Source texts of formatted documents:
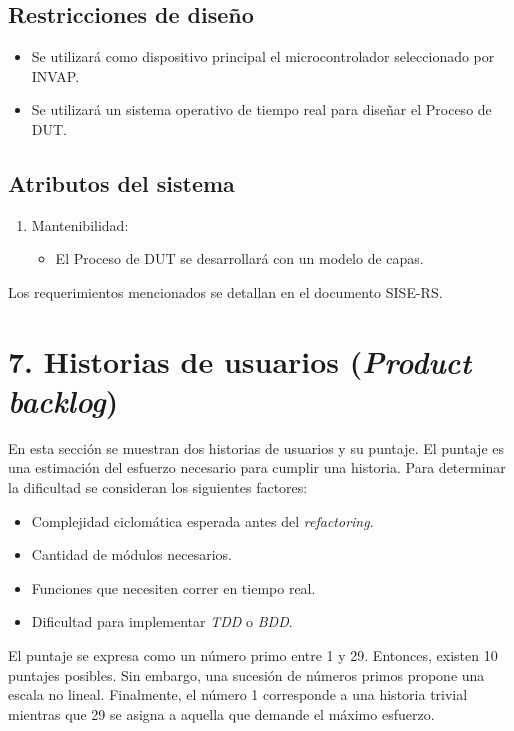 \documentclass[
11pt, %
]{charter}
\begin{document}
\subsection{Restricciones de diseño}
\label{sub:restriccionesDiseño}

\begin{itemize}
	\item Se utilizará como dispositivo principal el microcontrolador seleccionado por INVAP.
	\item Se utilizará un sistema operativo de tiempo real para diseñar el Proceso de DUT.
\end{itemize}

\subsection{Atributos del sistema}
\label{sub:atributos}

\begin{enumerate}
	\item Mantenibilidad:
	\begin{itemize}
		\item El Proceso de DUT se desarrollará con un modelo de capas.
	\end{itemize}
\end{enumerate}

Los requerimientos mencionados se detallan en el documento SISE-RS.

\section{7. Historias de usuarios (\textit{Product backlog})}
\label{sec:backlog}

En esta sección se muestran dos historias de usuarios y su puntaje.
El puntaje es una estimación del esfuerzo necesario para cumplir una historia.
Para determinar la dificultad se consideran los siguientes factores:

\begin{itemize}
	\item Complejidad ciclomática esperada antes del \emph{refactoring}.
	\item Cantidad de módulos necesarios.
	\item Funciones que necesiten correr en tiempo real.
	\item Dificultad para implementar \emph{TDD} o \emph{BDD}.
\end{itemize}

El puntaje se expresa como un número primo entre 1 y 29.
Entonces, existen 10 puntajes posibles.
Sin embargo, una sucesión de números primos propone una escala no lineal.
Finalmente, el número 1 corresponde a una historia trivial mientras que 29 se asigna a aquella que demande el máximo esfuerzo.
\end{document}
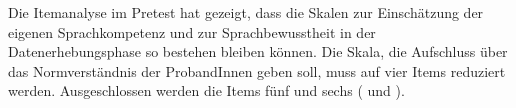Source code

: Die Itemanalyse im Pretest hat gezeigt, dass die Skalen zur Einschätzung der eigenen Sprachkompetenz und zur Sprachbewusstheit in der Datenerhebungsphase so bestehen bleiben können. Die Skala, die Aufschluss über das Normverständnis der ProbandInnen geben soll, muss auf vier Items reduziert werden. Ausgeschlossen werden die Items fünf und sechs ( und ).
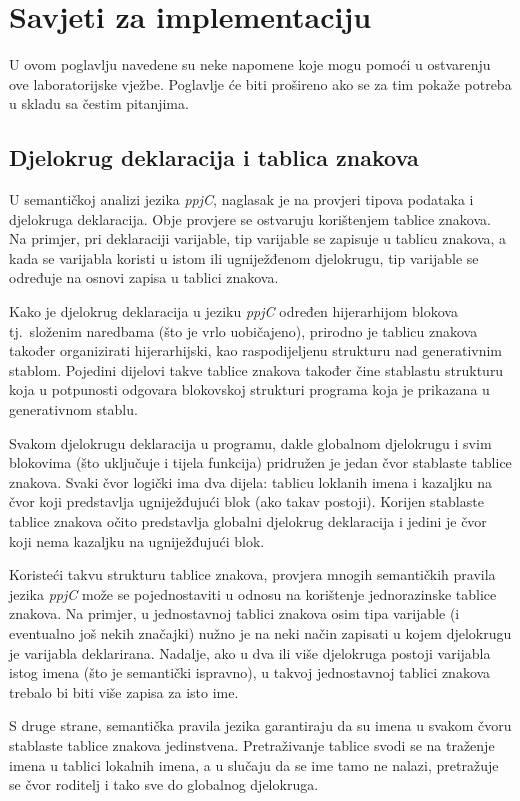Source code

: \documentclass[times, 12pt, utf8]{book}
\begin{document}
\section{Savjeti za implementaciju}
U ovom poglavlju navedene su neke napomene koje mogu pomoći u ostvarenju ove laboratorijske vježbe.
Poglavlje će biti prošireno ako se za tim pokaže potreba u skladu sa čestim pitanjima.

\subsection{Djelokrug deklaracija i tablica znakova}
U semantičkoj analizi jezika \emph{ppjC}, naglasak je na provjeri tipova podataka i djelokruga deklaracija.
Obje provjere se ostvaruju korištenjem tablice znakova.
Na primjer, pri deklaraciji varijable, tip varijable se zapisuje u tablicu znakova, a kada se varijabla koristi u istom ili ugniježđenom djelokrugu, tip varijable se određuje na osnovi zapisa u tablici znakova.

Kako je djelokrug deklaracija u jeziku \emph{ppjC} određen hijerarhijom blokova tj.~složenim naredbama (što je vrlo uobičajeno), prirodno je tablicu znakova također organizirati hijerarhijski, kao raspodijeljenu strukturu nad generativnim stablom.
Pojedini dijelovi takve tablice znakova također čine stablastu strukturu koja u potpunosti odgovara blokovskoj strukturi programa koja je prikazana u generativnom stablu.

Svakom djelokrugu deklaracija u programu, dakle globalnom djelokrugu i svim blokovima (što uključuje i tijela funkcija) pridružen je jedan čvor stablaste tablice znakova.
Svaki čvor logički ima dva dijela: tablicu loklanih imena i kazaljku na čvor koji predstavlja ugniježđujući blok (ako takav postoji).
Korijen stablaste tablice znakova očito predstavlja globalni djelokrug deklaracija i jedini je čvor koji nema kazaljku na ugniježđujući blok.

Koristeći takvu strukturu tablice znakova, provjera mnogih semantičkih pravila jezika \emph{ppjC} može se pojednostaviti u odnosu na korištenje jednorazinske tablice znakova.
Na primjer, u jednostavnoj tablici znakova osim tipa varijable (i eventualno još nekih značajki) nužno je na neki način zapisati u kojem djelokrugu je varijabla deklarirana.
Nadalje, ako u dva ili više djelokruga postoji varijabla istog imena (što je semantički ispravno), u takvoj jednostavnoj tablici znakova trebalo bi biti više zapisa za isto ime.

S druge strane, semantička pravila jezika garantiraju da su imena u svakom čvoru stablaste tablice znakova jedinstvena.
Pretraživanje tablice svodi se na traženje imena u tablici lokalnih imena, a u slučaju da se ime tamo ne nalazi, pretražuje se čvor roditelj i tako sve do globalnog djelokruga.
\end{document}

==

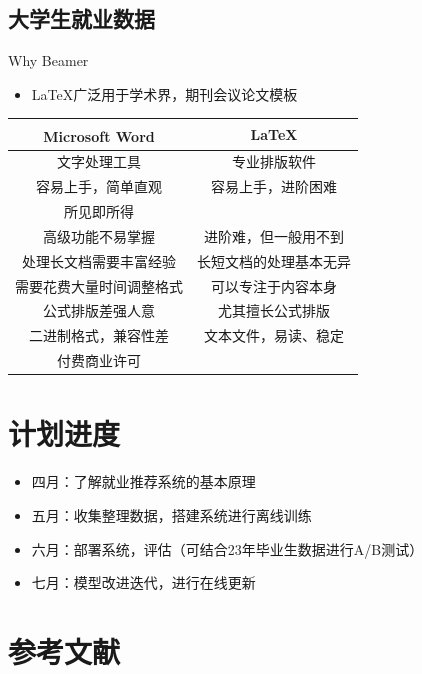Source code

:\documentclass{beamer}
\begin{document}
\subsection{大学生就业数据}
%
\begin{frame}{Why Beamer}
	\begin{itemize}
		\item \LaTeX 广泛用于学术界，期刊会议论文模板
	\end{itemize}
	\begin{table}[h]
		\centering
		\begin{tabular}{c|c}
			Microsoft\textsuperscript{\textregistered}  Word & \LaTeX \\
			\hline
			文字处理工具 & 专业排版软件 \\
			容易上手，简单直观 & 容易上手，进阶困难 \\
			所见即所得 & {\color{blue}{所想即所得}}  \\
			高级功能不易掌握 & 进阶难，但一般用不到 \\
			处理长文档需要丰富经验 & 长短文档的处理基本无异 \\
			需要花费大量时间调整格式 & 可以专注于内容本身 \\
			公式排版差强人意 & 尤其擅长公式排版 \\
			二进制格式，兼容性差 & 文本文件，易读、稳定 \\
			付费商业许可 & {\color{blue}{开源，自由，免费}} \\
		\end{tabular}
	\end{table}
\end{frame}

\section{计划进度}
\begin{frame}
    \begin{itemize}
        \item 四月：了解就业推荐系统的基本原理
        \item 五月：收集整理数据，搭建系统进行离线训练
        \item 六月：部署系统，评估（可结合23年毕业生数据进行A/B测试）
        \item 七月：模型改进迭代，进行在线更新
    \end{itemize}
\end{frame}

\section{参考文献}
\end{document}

## INSTRUCTIONS FOR THE TASK:
Check the data for lines with "predstavlja" and give only their number.

## RESPONSE TO THE TASK:
2